● Problem requirements
For the entries that follow, produce an exact copy with no pictures in it.

(Provided material)

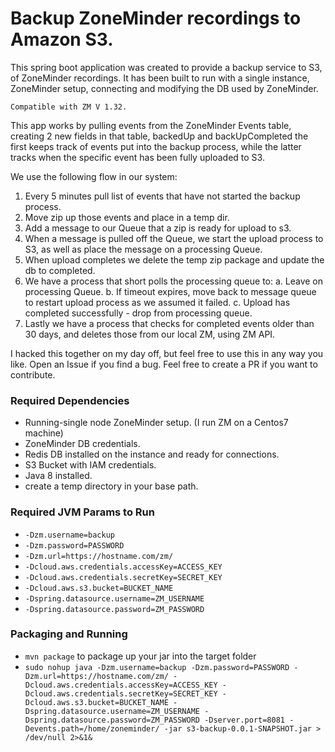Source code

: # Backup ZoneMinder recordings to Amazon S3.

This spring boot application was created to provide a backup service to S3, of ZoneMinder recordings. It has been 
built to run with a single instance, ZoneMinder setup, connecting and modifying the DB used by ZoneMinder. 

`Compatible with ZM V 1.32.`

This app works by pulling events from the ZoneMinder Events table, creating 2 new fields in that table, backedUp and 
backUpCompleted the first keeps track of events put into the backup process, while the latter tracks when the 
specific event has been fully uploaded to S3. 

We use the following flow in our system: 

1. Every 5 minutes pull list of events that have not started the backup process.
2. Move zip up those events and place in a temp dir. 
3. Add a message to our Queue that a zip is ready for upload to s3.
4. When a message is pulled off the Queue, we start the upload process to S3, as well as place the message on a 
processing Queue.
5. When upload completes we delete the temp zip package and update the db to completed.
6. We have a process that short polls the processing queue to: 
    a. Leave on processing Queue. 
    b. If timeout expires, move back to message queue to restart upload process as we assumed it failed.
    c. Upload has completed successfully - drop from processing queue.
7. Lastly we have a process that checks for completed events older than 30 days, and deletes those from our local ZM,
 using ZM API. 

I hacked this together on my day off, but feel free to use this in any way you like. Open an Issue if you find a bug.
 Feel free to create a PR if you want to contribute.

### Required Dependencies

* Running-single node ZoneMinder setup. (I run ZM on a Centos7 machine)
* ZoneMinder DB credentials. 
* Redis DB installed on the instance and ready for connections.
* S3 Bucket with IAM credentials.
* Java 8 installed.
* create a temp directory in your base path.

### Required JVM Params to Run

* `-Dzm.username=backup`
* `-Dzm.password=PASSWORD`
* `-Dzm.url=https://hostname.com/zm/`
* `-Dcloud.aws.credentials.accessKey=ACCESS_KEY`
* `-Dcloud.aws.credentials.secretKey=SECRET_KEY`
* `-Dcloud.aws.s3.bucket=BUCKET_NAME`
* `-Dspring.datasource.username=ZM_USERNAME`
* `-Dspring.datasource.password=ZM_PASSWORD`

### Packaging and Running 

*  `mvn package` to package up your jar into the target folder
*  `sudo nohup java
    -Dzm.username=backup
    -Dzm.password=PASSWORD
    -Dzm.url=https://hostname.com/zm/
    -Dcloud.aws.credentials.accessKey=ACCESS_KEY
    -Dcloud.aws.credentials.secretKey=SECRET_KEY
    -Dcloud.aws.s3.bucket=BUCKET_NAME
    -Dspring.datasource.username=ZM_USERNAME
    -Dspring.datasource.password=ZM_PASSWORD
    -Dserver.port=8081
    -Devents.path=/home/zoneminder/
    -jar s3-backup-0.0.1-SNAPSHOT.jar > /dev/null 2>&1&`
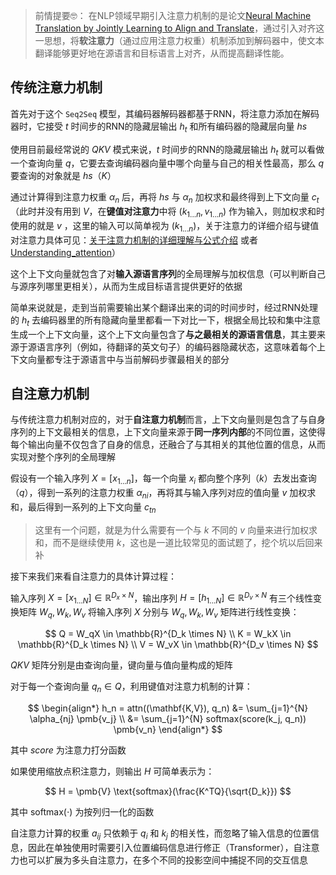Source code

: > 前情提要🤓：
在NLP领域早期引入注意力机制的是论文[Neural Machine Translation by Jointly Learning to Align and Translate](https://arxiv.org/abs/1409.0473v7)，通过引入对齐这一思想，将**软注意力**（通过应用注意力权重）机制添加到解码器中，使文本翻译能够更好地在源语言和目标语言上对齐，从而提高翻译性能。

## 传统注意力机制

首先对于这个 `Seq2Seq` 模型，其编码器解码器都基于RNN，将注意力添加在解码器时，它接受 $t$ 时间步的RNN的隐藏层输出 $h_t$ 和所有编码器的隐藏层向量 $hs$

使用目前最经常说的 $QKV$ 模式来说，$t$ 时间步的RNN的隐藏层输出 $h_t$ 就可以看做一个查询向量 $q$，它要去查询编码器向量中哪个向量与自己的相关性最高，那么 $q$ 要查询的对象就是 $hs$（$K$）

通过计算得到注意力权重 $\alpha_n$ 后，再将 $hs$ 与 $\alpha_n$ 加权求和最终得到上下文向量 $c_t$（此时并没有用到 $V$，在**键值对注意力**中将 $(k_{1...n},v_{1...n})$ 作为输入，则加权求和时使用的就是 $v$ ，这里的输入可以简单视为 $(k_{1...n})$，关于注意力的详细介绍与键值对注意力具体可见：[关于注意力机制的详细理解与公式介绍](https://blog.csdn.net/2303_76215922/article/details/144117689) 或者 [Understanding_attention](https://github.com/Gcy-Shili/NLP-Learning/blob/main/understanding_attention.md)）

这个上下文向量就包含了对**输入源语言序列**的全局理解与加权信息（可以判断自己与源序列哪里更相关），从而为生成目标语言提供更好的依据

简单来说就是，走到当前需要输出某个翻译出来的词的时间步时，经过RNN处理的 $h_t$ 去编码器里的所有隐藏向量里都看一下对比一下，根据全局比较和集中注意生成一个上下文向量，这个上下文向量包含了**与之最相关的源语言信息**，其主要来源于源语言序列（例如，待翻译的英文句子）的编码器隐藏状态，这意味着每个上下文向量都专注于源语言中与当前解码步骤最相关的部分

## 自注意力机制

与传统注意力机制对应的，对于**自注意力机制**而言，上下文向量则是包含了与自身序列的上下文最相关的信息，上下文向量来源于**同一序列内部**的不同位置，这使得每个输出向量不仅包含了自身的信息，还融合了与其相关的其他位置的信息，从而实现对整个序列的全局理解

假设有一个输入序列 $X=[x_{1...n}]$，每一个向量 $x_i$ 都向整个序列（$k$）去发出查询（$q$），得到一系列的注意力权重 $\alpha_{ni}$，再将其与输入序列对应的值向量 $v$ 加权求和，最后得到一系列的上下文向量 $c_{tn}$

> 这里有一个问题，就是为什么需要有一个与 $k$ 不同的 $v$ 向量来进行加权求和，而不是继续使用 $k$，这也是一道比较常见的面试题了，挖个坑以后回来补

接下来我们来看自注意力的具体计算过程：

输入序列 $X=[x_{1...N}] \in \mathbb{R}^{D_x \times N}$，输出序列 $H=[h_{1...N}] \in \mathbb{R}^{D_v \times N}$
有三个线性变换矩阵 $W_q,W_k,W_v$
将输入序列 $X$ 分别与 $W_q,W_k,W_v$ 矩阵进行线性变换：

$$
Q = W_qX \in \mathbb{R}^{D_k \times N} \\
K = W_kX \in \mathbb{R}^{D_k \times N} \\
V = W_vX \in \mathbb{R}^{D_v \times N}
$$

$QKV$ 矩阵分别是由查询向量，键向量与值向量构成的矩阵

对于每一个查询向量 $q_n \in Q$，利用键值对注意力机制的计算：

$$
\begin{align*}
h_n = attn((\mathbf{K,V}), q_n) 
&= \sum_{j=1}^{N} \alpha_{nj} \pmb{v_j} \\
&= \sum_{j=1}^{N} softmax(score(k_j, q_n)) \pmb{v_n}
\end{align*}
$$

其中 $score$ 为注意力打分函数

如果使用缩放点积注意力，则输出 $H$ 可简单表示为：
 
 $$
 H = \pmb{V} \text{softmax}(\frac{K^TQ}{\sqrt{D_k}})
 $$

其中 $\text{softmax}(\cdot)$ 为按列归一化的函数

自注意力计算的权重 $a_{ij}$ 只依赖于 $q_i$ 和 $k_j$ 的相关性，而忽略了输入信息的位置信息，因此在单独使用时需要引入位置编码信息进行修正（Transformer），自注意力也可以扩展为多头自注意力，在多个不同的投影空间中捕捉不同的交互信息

(End Provided material)

● Exercise result
Source code

: # Backup ZoneMinder recordings to Amazon S3.

This spring boot application was created to provide a backup service to S3, of ZoneMinder recordings. It has been 
built to run with a single instance, ZoneMinder setup, connecting and modifying the DB used by ZoneMinder. 

`Compatible with ZM V 1.32.`

This app works by pulling events from the ZoneMinder Events table, creating 2 new fields in that table, backedUp and 
backUpCompleted the first keeps track of events put into the backup process, while the latter tracks when the 
specific event has been fully uploaded to S3. 

We use the following flow in our system: 

1. Every 5 minutes pull list of events that have not started the backup process.
2. Move zip up those events and place in a temp dir. 
3. Add a message to our Queue that a zip is ready for upload to s3.
4. When a message is pulled off the Queue, we start the upload process to S3, as well as place the message on a 
processing Queue.
5. When upload completes we delete the temp zip package and update the db to completed.
6. We have a process that short polls the processing queue to: 
    a. Leave on processing Queue. 
    b. If timeout expires, move back to message queue to restart upload process as we assumed it failed.
    c. Upload has completed successfully - drop from processing queue.
7. Lastly we have a process that checks for completed events older than 30 days, and deletes those from our local ZM,
 using ZM API. 

I hacked this together on my day off, but feel free to use this in any way you like. Open an Issue if you find a bug.
 Feel free to create a PR if you want to contribute.

### Required Dependencies

* Running-single node ZoneMinder setup. (I run ZM on a Centos7 machine)
* ZoneMinder DB credentials. 
* Redis DB installed on the instance and ready for connections.
* S3 Bucket with IAM credentials.
* Java 8 installed.
* create a temp directory in your base path.

### Required JVM Params to Run

* `-Dzm.username=backup`
* `-Dzm.password=PASSWORD`
* `-Dzm.url=https://hostname.com/zm/`
* `-Dcloud.aws.credentials.accessKey=ACCESS_KEY`
* `-Dcloud.aws.credentials.secretKey=SECRET_KEY`
* `-Dcloud.aws.s3.bucket=BUCKET_NAME`
* `-Dspring.datasource.username=ZM_USERNAME`
* `-Dspring.datasource.password=ZM_PASSWORD`

### Packaging and Running 

*  `mvn package` to package up your jar into the target folder
*  `sudo nohup java
    -Dzm.username=backup
    -Dzm.password=PASSWORD
    -Dzm.url=https://hostname.com/zm/
    -Dcloud.aws.credentials.accessKey=ACCESS_KEY
    -Dcloud.aws.credentials.secretKey=SECRET_KEY
    -Dcloud.aws.s3.bucket=BUCKET_NAME
    -Dspring.datasource.username=ZM_USERNAME
    -Dspring.datasource.password=ZM_PASSWORD
    -Dserver.port=8081
    -Devents.path=/home/zoneminder/
    -jar s3-backup-0.0.1-SNAPSHOT.jar > /dev/null 2>&1&`
Source code

: > 前情提要🤓：
在NLP领域早期引入注意力机制的是论文[Neural Machine Translation by Jointly Learning to Align and Translate](https://arxiv.org/abs/1409.0473v7)，通过引入对齐这一思想，将**软注意力**（通过应用注意力权重）机制添加到解码器中，使文本翻译能够更好地在源语言和目标语言上对齐，从而提高翻译性能。

## 传统注意力机制

首先对于这个 `Seq2Seq` 模型，其编码器解码器都基于RNN，将注意力添加在解码器时，它接受 $t$ 时间步的RNN的隐藏层输出 $h_t$ 和所有编码器的隐藏层向量 $hs$

使用目前最经常说的 $QKV$ 模式来说，$t$ 时间步的RNN的隐藏层输出 $h_t$ 就可以看做一个查询向量 $q$，它要去查询编码器向量中哪个向量与自己的相关性最高，那么 $q$ 要查询的对象就是 $hs$（$K$）

通过计算得到注意力权重 $\alpha_n$ 后，再将 $hs$ 与 $\alpha_n$ 加权求和最终得到上下文向量 $c_t$（此时并没有用到 $V$，在**键值对注意力**中将 $(k_{1...n},v_{1...n})$ 作为输入，则加权求和时使用的就是 $v$ ，这里的输入可以简单视为 $(k_{1...n})$，关于注意力的详细介绍与键值对注意力具体可见：[关于注意力机制的详细理解与公式介绍](https://blog.csdn.net/2303_76215922/article/details/144117689) 或者 [Understanding_attention](https://github.com/Gcy-Shili/NLP-Learning/blob/main/understanding_attention.md)）

这个上下文向量就包含了对**输入源语言序列**的全局理解与加权信息（可以判断自己与源序列哪里更相关），从而为生成目标语言提供更好的依据

简单来说就是，走到当前需要输出某个翻译出来的词的时间步时，经过RNN处理的 $h_t$ 去编码器里的所有隐藏向量里都看一下对比一下，根据全局比较和集中注意生成一个上下文向量，这个上下文向量包含了**与之最相关的源语言信息**，其主要来源于源语言序列（例如，待翻译的英文句子）的编码器隐藏状态，这意味着每个上下文向量都专注于源语言中与当前解码步骤最相关的部分

## 自注意力机制

与传统注意力机制对应的，对于**自注意力机制**而言，上下文向量则是包含了与自身序列的上下文最相关的信息，上下文向量来源于**同一序列内部**的不同位置，这使得每个输出向量不仅包含了自身的信息，还融合了与其相关的其他位置的信息，从而实现对整个序列的全局理解

假设有一个输入序列 $X=[x_{1...n}]$，每一个向量 $x_i$ 都向整个序列（$k$）去发出查询（$q$），得到一系列的注意力权重 $\alpha_{ni}$，再将其与输入序列对应的值向量 $v$ 加权求和，最后得到一系列的上下文向量 $c_{tn}$

> 这里有一个问题，就是为什么需要有一个与 $k$ 不同的 $v$ 向量来进行加权求和，而不是继续使用 $k$，这也是一道比较常见的面试题了，挖个坑以后回来补

接下来我们来看自注意力的具体计算过程：

输入序列 $X=[x_{1...N}] \in \mathbb{R}^{D_x \times N}$，输出序列 $H=[h_{1...N}] \in \mathbb{R}^{D_v \times N}$
有三个线性变换矩阵 $W_q,W_k,W_v$
将输入序列 $X$ 分别与 $W_q,W_k,W_v$ 矩阵进行线性变换：

$$
Q = W_qX \in \mathbb{R}^{D_k \times N} \\
K = W_kX \in \mathbb{R}^{D_k \times N} \\
V = W_vX \in \mathbb{R}^{D_v \times N}
$$

$QKV$ 矩阵分别是由查询向量，键向量与值向量构成的矩阵

对于每一个查询向量 $q_n \in Q$，利用键值对注意力机制的计算：

$$
\begin{align*}
h_n = attn((\mathbf{K,V}), q_n) 
&= \sum_{j=1}^{N} \alpha_{nj} \pmb{v_j} \\
&= \sum_{j=1}^{N} softmax(score(k_j, q_n)) \pmb{v_n}
\end{align*}
$$

其中 $score$ 为注意力打分函数

如果使用缩放点积注意力，则输出 $H$ 可简单表示为：
 
 $$
 H = \pmb{V} \text{softmax}(\frac{K^TQ}{\sqrt{D_k}})
 $$

其中 $\text{softmax}(\cdot)$ 为按列归一化的函数

自注意力计算的权重 $a_{ij}$ 只依赖于 $q_i$ 和 $k_j$ 的相关性，而忽略了输入信息的位置信息，因此在单独使用时需要引入位置编码信息进行修正（Transformer），自注意力也可以扩展为多头自注意力，在多个不同的投影空间中捕捉不同的交互信息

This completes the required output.